The congregation was founded in 1931 in a home on Kessel Street, later the site of a small synagogue. The existing Forest Hills Jewish Center, which stretches along 69th Street from Queens Boulevard to Austin Street, was constructed in the late 1940s.
“The sale of our property is just the way our congregation is doing for future generations what the congregation in the 1940s did for us,” Gregor said. “We want to take that asset that they left us and convert it to what will be a new Forest Hills Jewish Center for future generations.
The synagogue fits more than 1,200 people, but the congregation has decreased to around 600 members, according to the Forest Hill Jewish Center’s website.
A small group of community members had advocated for landmark status for the building, a proposal initially backed by Assemblymember Andrew Hevesi.
But by October, Hevesi changed his mind.

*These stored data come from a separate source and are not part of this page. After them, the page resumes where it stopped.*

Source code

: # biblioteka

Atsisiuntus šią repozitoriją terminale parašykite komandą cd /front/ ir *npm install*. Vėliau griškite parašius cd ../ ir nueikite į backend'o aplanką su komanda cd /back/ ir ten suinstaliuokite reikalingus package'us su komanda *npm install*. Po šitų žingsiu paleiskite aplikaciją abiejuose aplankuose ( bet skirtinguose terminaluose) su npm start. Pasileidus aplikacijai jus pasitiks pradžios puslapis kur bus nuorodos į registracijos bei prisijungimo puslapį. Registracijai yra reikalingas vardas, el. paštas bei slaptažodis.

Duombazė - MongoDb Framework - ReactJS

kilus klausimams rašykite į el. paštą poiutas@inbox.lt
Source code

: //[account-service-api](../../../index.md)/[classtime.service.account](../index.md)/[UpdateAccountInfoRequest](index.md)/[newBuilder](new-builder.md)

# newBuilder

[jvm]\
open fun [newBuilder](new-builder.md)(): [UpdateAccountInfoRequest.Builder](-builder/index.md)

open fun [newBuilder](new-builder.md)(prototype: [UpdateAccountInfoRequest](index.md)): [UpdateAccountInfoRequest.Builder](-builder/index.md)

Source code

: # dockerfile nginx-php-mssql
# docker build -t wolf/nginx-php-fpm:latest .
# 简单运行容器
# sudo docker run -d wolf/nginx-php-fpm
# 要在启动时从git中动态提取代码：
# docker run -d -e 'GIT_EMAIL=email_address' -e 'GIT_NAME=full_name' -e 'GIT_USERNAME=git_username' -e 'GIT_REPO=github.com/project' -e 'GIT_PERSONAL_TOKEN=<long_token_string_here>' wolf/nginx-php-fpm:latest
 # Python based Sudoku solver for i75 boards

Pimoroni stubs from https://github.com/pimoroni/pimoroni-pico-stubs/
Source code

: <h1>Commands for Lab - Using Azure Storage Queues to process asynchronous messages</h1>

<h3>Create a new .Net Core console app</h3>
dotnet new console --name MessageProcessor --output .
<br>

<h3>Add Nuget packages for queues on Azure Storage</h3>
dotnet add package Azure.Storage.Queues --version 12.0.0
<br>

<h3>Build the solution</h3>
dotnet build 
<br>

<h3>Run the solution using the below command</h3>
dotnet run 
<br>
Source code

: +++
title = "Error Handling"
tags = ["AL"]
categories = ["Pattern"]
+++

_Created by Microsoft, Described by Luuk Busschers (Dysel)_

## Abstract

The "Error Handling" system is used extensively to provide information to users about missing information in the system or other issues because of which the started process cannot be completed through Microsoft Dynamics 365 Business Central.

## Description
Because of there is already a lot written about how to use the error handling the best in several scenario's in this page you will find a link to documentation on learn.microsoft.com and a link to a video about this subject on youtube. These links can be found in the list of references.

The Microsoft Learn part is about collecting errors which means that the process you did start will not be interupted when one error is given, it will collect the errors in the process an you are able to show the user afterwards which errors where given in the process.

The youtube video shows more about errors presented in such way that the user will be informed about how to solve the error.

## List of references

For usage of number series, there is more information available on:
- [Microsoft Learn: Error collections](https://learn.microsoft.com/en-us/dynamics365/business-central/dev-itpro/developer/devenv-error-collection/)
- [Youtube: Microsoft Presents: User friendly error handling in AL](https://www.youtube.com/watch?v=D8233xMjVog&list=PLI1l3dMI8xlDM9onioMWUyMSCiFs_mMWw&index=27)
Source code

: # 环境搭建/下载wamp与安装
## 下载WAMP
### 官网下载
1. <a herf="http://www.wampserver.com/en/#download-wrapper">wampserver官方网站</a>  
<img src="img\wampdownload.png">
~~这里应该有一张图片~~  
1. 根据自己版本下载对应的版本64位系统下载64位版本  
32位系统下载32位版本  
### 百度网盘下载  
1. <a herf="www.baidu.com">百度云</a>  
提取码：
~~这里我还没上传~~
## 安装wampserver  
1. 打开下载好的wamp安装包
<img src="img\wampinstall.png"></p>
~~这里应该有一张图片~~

An aide sent an email to the Historic Districts Council indicating that Hevesi would “be withdrawing support of landmark designation” for the Forest Hills Jewish Center site and the nearby Parkside Chapel.
“After discussions and careful considerations with the community leaders involved, our office does not believe the Forest Hills Jewish Center would be a good fit for landmark designation,” the aide wrote in an email shared with the Eagle. “Civic and religious leadership who utilize the building have relayed their concerns that the current infrastructure of the building no longer meets the needs of the congregation.”
Hevesi instead recommended seeking landmark status for the Lefferts Boulevard Bridge between Grenfell and Austin Streets. His office did not respond to requests for comment about the email.
A spokesperson for Councilmember Karen Koslowitz said she too opposed landmark status for the decades-old building. So did Rep. Grace Meng and State Sen. Toby Ann Stavisky.
The firm B6 Real Estate Advisors is handling the sale and Gregor said a few developers have already expressed interest. A 2018 plan to demolish the weathered building and construct a new 10-story tower fell through last year.
One outspoken community member has long crusaded to save the physical building, citing its stunning stained glass windows, Holy Ark sculpture and modern architecture, as well as its decades-long importance to Holocaust survivors in Queens.
"I will say that it would be a sin to witness its needless destruction in the name of the wrongful definition of progress,” he said.
But Gregor, the executive director, said members of the congregation overwhelmingly support the sale.
“Our membership is concerned with preserving the future of the Forest Hills Jewish Center and the preservation of the building itself is not the issue,” she said. “The issue is maintaining a synagogue that serves the community.”